Yes, exactly! Specifically, we would like our boxplots to indicate values such as 5th & 95th or 10th & 90th percentiles. We would have whiskers extending to those percentiles, and points outside that range would be considered outliers, with no particular distinction between outliers and far outliers. I've attached an example of what this would look like in a scientific publication in our field (ice nucleation processes in the atmosphere). 

To my knowledge, the idea of using percentiles in place of 1.5*IQR for the whiskers has been introduced by Cleveland in 1985, in "The elements of graphing data".
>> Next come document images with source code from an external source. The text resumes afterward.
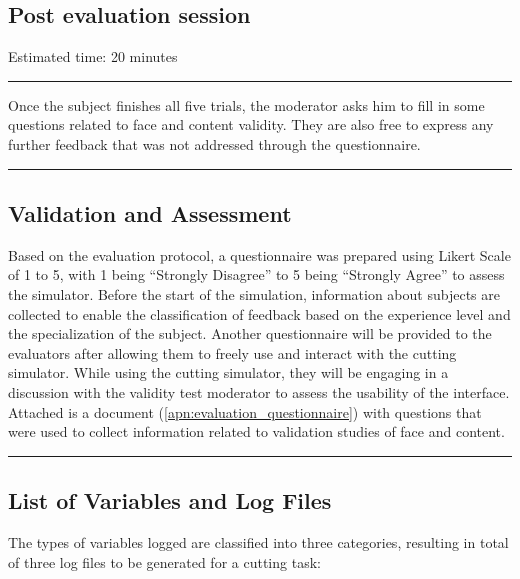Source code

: \subsection{Post evaluation session}
Estimated time: 20 minutes\\[-2ex]
\hrule%
Once the subject finishes all five trials, the moderator asks him to fill in some questions related to face and content validity. They are also free to express any further feedback that was not addressed through the questionnaire.

\hrule%

\subsection{Validation and Assessment}

Based on the evaluation protocol, a questionnaire was prepared using Likert Scale of 1 to 5, with 1 being \enquote{Strongly Disagree} to 5 being \enquote{Strongly Agree} to assess the simulator. Before the start of the simulation, information about subjects are collected to enable the classification of feedback based on the experience level and the specialization of the subject. Another questionnaire will be provided to the evaluators after allowing them to freely use and interact with the cutting simulator. While using the cutting simulator, they will be engaging in a discussion with the validity test moderator to assess the usability of the interface. Attached is a document (\autoref{apn:evaluation_questionnaire}) with questions that were used to collect information related to validation studies of face and content.



\hrule%

\label{part:}


\subsection{List of Variables and Log Files}

The types of variables logged are classified into three categories, resulting in  total of three log files to be generated for a cutting task:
An implementation of his approach is also described in this document, section 3.5: https://journals.sagepub.com/doi/abs/10.1177/1536867X0900900309

 

I just ordered two Cleveland books. Your desire for arbitrary whisker ends specified as percentiles seems reasonable, and outliers that are simply everything beyond the whisker ends also seems reasonable. It might be possible to get it into 9; it's getting to the end of our development cycle.

That's great, thank you! I highly appreciate it. Do you have any suggestion for how we could work around this in the meantime? 

I hesitate to suggest it, but you can probably do what you want with the old Box Plot package, Windows->New->Packages->Box Plot. That package has it's own problems, but it may offer sufficient flexibility to achieve your plot.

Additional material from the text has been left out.